* _WHAT YOU HAVE TO DO_:
Each line below that contains "from" counts once; report the total and nothing more.
# # # #
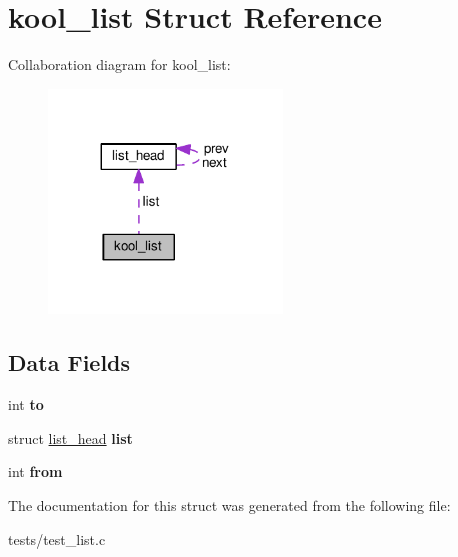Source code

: \hypertarget{structkool__list}{}\section{kool\+\_\+list Struct Reference}
\label{structkool__list}


Collaboration diagram for kool\+\_\+list\+:
\nopagebreak
\begin{figure}[H]
\begin{center}
\leavevmode
\includegraphics[width=176pt]{structkool__list__coll__graph}
\end{center}
\end{figure}
\subsection*{Data Fields}
\begin{DoxyCompactItemize}
\item 
int {\bfseries to}\hypertarget{structkool__list_ac0ed249f3db34b8135fd2717bda56844}{}\label{structkool__list_ac0ed249f3db34b8135fd2717bda56844}

\item 
struct \hyperlink{structlist__head}{list\+\_\+head} {\bfseries list}\hypertarget{structkool__list_a1f00f18b91d5a820f2c43064243aa86e}{}\label{structkool__list_a1f00f18b91d5a820f2c43064243aa86e}

\item 
int {\bfseries from}\hypertarget{structkool__list_a16d981023742d3bd53f1385790714190}{}\label{structkool__list_a16d981023742d3bd53f1385790714190}

\end{DoxyCompactItemize}


The documentation for this struct was generated from the following file\+:\begin{DoxyCompactItemize}
\item 
tests/test\+\_\+list.\+c\end{DoxyCompactItemize}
# # # #
* _SOLUTION TO THIS PROBLEM_:
2